▸ Task prompt
If a line of the listing contains the string "data", return that line.

▸ Records provided
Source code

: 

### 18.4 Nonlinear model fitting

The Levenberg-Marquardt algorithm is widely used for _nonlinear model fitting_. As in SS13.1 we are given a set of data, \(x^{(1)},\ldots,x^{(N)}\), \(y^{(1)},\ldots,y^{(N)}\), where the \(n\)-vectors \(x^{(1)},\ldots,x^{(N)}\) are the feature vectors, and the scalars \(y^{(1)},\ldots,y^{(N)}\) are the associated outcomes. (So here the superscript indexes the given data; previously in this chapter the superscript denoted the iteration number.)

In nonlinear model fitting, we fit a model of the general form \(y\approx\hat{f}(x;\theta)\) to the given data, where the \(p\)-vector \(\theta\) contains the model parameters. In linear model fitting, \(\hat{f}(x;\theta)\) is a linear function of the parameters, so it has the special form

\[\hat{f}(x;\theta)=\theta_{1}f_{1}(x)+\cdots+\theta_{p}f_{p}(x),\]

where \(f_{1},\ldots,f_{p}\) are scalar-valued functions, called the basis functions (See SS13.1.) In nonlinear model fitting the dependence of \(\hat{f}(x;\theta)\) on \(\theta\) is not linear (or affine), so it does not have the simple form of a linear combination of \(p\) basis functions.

▸ Answer for the task
The Levenberg-Marquardt algorithm is widely used for _nonlinear model fitting_. As in SS13.1 we are given a set of data, \(x^{(1)},\ldots,x^{(N)}\), \(y^{(1)},\ldots,y^{(N)}\), where the \(n\)-vectors \(x^{(1)},\ldots,x^{(N)}\) are the feature vectors, and the scalars \(y^{(1)},\ldots,y^{(N)}\) are the associated outcomes. (So here the superscript indexes the given data; previously in this chapter the superscript denoted the iteration number.)
In nonlinear model fitting, we fit a model of the general form \(y\approx\hat{f}(x;\theta)\) to the given data, where the \(p\)-vector \(\theta\) contains the model parameters. In linear model fitting, \(\hat{f}(x;\theta)\) is a linear function of the parameters, so it has the special form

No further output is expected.